On Generating Transferable Targeted Perturbations (ICCV'21)

Muzammal Naseer, Salman Khan, Munawar Hayat, Fahad Shahbaz Khan, and Fatih Porikli

Paper: https://arxiv.org/abs/2103.14641

Abstract: While the untargeted black-box transferability of adversarial perturbations has been extensively studied before, changing an unseen model's decisions to a specific `targeted' class remains a challenging feat. In this paper, we propose a new generative approach for highly transferable targeted perturbations (ours). We note that the existing methods are less suitable for this task due to their reliance on class-boundary information that changes from one model to another, thus reducing transferability. In contrast, our approach matches the perturbed image `distribution' with that of the target class, leading to high targeted transferability rates. To this end, we propose a new objective function that not only aligns the global distributions of source and target images, but also matches the local neighbourhood structure between the two domains. Based on the proposed objective, we train a generator function that can adaptively synthesize perturbations specific to a given input. Our generative approach is independent of the source or target domain labels, while consistently performs well against state-of-the-art methods on a wide range of attack settings. As an example, we achieve 32.63% target transferability from (an adversarially weak) VGG19_BN to (a strong) WideResNet on ImageNet val. set, which is 4x higher than the previous best generative attack and 16x better than instance-specific iterative attack.

Updates & News

TTP Training is available (13/07/2021).
TTP Evaluation against state-of-the-art input processing defense, NRP, is available (13/07/2021).
TTP Evaluation against unknown (black-box) training: SIN, Augmix is available (13/07/2021).

Citation

If you find our work, this repository and pretrained adversarial generators useful.
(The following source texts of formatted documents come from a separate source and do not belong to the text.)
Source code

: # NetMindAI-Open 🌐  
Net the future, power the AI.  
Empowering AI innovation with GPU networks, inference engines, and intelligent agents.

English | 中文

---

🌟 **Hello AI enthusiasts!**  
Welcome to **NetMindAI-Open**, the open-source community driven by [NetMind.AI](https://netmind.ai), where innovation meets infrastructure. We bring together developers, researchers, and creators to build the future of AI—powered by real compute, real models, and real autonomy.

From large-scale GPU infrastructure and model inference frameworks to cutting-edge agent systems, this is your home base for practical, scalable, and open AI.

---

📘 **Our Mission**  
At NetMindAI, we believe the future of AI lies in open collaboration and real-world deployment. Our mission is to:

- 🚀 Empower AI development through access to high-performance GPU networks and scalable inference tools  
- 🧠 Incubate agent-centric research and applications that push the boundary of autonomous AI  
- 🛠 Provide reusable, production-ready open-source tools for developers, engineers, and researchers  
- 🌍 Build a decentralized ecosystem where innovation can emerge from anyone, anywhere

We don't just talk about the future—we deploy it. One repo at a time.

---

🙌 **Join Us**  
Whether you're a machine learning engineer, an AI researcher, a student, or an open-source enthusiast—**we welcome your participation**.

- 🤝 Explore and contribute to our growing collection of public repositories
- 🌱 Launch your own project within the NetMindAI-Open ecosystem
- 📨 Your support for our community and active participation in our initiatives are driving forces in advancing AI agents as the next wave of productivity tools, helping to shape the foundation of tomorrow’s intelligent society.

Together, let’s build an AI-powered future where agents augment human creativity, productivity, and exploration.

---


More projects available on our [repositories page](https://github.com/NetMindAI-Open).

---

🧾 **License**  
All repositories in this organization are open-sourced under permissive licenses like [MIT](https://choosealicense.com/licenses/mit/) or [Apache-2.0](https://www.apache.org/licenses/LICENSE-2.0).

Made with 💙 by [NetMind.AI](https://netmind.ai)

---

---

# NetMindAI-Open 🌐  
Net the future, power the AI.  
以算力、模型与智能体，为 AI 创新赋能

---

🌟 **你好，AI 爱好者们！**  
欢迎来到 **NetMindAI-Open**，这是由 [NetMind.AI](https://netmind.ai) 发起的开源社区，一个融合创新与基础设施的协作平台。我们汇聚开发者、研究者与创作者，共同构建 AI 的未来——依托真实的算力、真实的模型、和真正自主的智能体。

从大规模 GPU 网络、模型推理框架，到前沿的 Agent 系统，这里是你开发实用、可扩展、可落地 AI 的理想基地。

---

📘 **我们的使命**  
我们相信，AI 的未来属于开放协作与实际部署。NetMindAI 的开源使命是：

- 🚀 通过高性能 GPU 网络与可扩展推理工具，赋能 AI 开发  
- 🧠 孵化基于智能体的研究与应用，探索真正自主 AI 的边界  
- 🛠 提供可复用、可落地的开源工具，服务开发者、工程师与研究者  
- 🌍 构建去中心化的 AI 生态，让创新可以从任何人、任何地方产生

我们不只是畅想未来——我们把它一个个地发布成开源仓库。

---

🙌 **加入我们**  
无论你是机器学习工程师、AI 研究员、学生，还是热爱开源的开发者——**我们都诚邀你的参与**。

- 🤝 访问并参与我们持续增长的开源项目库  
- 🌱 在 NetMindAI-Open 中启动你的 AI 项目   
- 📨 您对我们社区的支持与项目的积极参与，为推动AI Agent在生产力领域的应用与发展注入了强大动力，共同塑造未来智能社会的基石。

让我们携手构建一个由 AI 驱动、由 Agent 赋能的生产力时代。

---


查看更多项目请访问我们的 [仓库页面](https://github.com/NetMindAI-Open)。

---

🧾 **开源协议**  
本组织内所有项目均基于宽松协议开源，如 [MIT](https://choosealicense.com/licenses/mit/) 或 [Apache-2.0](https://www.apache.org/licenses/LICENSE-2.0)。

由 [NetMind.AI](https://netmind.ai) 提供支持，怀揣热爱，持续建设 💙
Please consider giving a star ⭐ and cite our work.

    @InProceedings{naseer2021generating,
        title={On Generating Transferable Targeted Perturbations},
        author={Muzammal Naseer, Salman Khan, Munawar Hayat, Fahad Shahbaz Khan, Fatih Porikli},
        year={2021},
        booktitle={Proceedings of the IEEE/CVF International Conference on Computer Vision}
    }

Contributions
Target Transferability Vs Model Disparity
Pretrained Targeted Generator
Training
Evaluation
Why Augmentations boost Transferability?
Why Ensemble of weak Models maximizes Transferability?
Generative Vs Iterative Attacks
- Key Developments made by Iterative Attacks
- Key Developments made by Generative Attacks
Tracking SOTA Targeted Transferability
What Can You Do?
Visual Examples

Contributions

We designed a new training mechanism that allows an adversarial generator to explore augmented adversarial space during training which enhances transferability of adversarial examples during inference.
We propose maximizing the mutual agreement between the given source and the target distributions. Our relaxed objective provides two crucial benifts: a) Generator can now model target ditribution by pushing global statistics between source and target domain closer in the discriminator's latent space, and b) Training is not dependent on class impressions anymore, so our method can provide targeted guidance to the generator without the need of classification boundary information. This allows an attacker to learn targeted generative perturbations from the unsupervised features.
We propose a diverse and consistent experimental settings to evaluate target transferability of adversarial attacks: Unknown Target Model, Unknown Training Mechanism , and Unknown Input Processing.
We provide a platform to track targeted transferability. Please see Tracking SOTA Targeted Transferability. (kindly let us know if you have a new attack method, we will add your results here)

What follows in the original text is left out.